Tinnitus Wenn die Ohren klingeln

Autor: Maximilian Rossol

Tinnituskranke leiden auch auf kognitiver, emotionaler, sozialer und psychologischer Ebene. Tinnituskranke leiden auch auf kognitiver, emotionaler, sozialer und psychologischer Ebene. © Yura Yarema – stock.adobe.com

Das Ohrgeräusch beeinträchtigt nicht nur das Gehör, sondern auch Psyche, Schlaf und soziale Aspekte. Eine gründliche Anamnese des Tinnitus sollte demnach Fragen zu seinen Komorbiditäten beinhalten. 

Ein Tinnitus zieht oft weitere Erkrankungen nach sich. Neben Hörminderungen treten psychische Leiden wie Depressionen, Angst- und Belastungsstörungen sowie somatoforme Störungen auf. Diese Multimorbidität hat weitreichende Folgen auf kognitiver, emotionaler, sozialer und psychologischer Ebene, berichtete Prof. Dr. Birgit Mazurek, Charité – Universitätsmedizin Berlin.
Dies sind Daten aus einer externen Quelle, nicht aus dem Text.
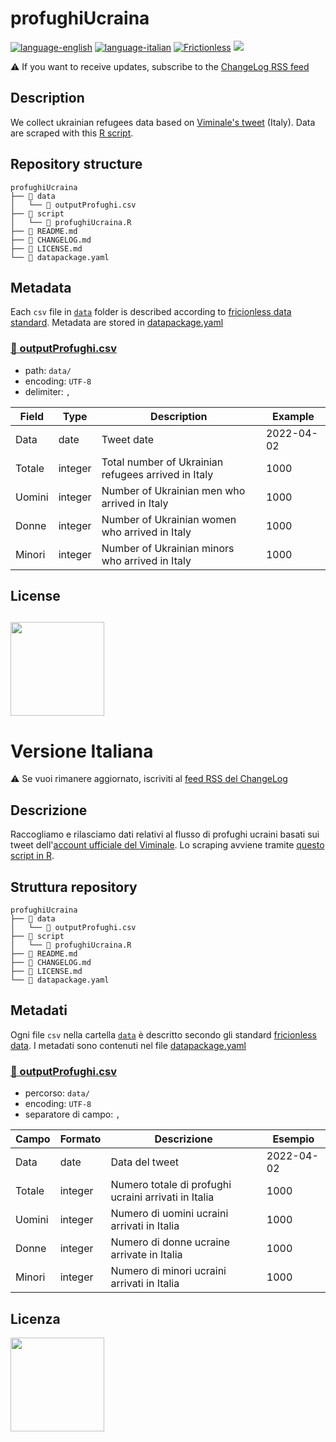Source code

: # profughiUcraina
[![language-english](https://img.shields.io/badge/Language-english-red.svg)](#description) [![language-italian](https://img.shields.io/badge/Language-italian-blue.svg)](#versione-italiana) [![Frictionless](https://github.com/vi-enne/profughiUcraina/actions/workflows/update.yaml/badge.svg)](https://repository.frictionlessdata.io/report?user=vi-enne&repo=profughiUcraina&flow=update) <a href="https://www.datibenecomune.it/"><img src="https://img.shields.io/badge/%F0%9F%99%8F-%23datiBeneComune-%23cc3232"/></a>

⚠️ If you want to receive updates, subscribe to the [ChangeLog RSS feed](https://github.com/vi-enne/profughiUcraina/commits/main/CHANGELOG.md.atom)

## Description
We collect ukrainian refugees data based on [Viminale's tweet](https://twitter.com/viminale) (Italy). Data are scraped with this [R script](https://github.com/vi-enne/profughiUcraina/blob/main/script/profughiUcraina.R). 

## Repository structure
```
profughiUcraina
├── 📂 data
│   └── 📄 outputProfughi.csv
├── 📂 script
│   └── 📄 profughiUcraina.R
├── 📄 README.md
├── 📄 CHANGELOG.md
├── 📄 LICENSE.md
└── 📄 datapackage.yaml
```

## Metadata
Each `csv` file in [`data`](https://github.com/vi-enne/profughiUcraina/tree/main/data) folder is described according to [fricionless data standard](https://frictionlessdata.io/standards/#standards-toolkit). Metadata are stored in [datapackage.yaml](https://github.com/vi-enne/profughiUcraina/blob/main/datapackage.yaml)

### [📄 outputProfughi.csv](https://raw.githubusercontent.com/vi-enne/profughiUcraina/main/data/outputProfughi.csv)
- path: `data/`
- encoding: `UTF-8`
- delimiter: `,`

Field | Type | Description | Example
-- | -- | -- | --
Data | date | Tweet date | 2022-04-02
Totale | integer | Total number of Ukrainian refugees arrived in Italy | 1000
Uomini | integer | Number of Ukrainian men who arrived in Italy | 1000
Donne | integer | Number of Ukrainian women who arrived in Italy | 1000
Minori | integer | Number of Ukrainian minors who arrived in Italy | 1000

## License
<a href="https://creativecommons.org/licenses/by/4.0/"><img src="https://upload.wikimedia.org/wikipedia/commons/thumb/1/16/CC-BY_icon.svg/640px-CC-BY_icon.svg.png" width="150"/></a>
---
# Versione Italiana

⚠️ Se vuoi rimanere aggiornato, iscriviti al [feed RSS del ChangeLog](https://github.com/vi-enne/profughiUcraina/commits/main/CHANGELOG.md.atom)

## Descrizione
Raccogliamo e rilasciamo dati relativi al flusso di profughi ucraini basati sui tweet dell'[account ufficiale del Viminale](https://twitter.com/viminale). Lo scraping avviene tramite [questo script in R](https://github.com/vi-enne/profughiUcraina/blob/main/script/profughiUcraina.R).

## Struttura repository
```
profughiUcraina
├── 📂 data
│   └── 📄 outputProfughi.csv
├── 📂 script
│   └── 📄 profughiUcraina.R
├── 📄 README.md
├── 📄 CHANGELOG.md
├── 📄 LICENSE.md
└── 📄 datapackage.yaml
```
## Metadati
Ogni file `csv` nella cartella [`data`](https://github.com/vi-enne/profughiUcraina/tree/main/data) è descritto secondo gli standard [fricionless data](https://frictionlessdata.io/standards/#standards-toolkit). I metadati sono contenuti nel file [datapackage.yaml](https://github.com/vi-enne/profughiUcraina/blob/main/datapackage.yaml)

### [📄 outputProfughi.csv](https://raw.githubusercontent.com/vi-enne/profughiUcraina/main/data/outputProfughi.csv)
- percorso: `data/`
- encoding: `UTF-8`
- separatore di campo: `,`

Campo | Formato | Descrizione | Esempio
-- | -- | -- | --
Data | date | Data del tweet | 2022-04-02
Totale | integer | Numero totale di profughi ucraini arrivati in Italia | 1000
Uomini | integer | Numero di uomini ucraini arrivati in Italia | 1000
Donne | integer | Numero di donne ucraine arrivate in Italia | 1000
Minori | integer | Numero di minori ucraini arrivati in Italia | 1000

## Licenza
<a href="https://creativecommons.org/licenses/by/4.0/"><img src="https://upload.wikimedia.org/wikipedia/commons/thumb/1/16/CC-BY_icon.svg/640px-CC-BY_icon.svg.png" width="150"/></a>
Kognitive und emotionale Beeinträchtigungen wie Konzentrationsprobleme oder negative Selbstwahrnehmung stehen bei Tinnituskranken häufig im Vordergrund. Auf der Verhaltensebene sind Beziehungsprobleme und soziale Isolation typisch. Schlafstörungen, Stress und psychische Belastungen verstärken die Problematik zusätzlich, betonte Prof. Mazurek.

Der Hörverlust ist überdurchschnittlich häufig eine Komorbidität und ein mittlerer Prädiktor für die Entwicklung eines chronischen Tinnitus. Hippocampus und Gyrus parahippocampus zeigen bei der Kombi von Hörverlust und Ohrgeräusch eine vermehrte Aktivierung, was die Chronifizierung beeinflusst. Während der ersten beiden Coronawellen wurde ein Anstieg von auditorischen Symptomen und Schwindel in Deutschland beobachtet. „Man sieht das aber eher als einen Nocebo-Effekt der Infektion an“, erklärte die Referentin.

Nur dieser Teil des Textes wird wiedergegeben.